Provided entries:
______________________________

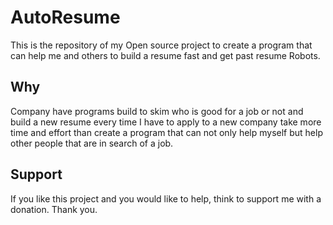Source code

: # AutoResume

This is the repository of my Open source project to create a program that can help me and others to build a resume fast and get past resume Robots.

## Why

Company have programs build to skim who is good for a job or not and build a new resume every time I have to apply to a new company take more time and effort than create a program that can not only help myself but help other people that are in search of a job.


## Support

If you like this project and you would like to help, think to support me with a donation.
Thank you.


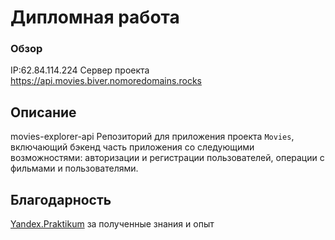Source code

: # Дипломная работа 

### Обзор
IP:62.84.114.224
Сервер проекта https://api.movies.biver.nomoredomains.rocks

## Описание
movies-explorer-api
Репозиторий для приложения проекта `Movies`, включающий бэкенд часть приложения со следующими возможностями: авторизации и регистрации пользователей, операции с фильмами и пользователями.

## Благодарность
[Yandex.Praktikum](https://praktikum.yandex.ru/) за полученные знания и опыт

______________________________

Directions for this task:
Each line with "проекта" in it must be identified and copied from the material.

Response for this exercise:
Сервер проекта https://api.movies.biver.nomoredomains.rocks
Репозиторий для приложения проекта `Movies`, включающий бэкенд часть приложения со следующими возможностями: авторизации и регистрации пользователей, операции с фильмами и пользователями.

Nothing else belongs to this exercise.